§ **DIRECTIONS**:
Only a number is expected in reply: the number of lines below that include the word "commit".

§ **SOURCE MATERIAL**:
::::::
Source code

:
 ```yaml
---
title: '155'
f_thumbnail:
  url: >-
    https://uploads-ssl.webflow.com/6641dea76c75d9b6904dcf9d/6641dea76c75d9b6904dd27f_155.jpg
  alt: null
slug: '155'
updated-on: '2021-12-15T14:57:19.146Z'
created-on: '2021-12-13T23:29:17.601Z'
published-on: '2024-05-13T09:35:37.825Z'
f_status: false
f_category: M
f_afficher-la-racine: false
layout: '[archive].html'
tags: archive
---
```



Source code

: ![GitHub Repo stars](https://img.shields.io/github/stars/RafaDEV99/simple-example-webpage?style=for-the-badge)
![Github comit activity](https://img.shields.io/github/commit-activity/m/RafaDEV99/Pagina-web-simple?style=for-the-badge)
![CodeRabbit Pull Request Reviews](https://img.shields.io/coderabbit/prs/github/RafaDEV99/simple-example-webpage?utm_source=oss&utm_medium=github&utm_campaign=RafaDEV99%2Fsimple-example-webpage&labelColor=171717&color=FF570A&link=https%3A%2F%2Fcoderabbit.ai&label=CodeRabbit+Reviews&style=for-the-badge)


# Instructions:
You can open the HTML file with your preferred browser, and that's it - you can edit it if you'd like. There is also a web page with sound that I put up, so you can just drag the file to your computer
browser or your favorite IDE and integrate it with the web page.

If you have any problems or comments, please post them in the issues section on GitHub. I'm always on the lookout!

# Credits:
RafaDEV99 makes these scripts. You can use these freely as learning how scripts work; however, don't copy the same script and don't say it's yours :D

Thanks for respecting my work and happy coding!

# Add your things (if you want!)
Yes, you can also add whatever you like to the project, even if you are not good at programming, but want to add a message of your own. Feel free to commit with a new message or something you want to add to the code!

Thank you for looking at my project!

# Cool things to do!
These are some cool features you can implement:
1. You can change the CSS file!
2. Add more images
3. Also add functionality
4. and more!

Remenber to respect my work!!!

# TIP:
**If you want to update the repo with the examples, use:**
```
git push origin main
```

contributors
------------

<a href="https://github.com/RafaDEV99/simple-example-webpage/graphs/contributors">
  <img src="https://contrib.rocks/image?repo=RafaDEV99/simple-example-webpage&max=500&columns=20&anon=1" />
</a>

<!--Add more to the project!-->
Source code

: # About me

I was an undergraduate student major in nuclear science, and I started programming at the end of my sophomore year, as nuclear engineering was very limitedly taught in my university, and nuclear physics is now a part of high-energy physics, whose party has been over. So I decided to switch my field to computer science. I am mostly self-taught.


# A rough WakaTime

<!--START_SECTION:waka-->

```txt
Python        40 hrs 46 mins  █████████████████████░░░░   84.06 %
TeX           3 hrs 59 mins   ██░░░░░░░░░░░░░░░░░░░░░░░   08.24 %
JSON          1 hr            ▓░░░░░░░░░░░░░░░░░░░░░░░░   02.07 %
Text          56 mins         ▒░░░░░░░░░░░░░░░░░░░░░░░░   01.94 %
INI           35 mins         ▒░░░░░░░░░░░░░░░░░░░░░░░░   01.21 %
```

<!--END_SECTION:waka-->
::::::
§ **TASK OUTPUT**:
2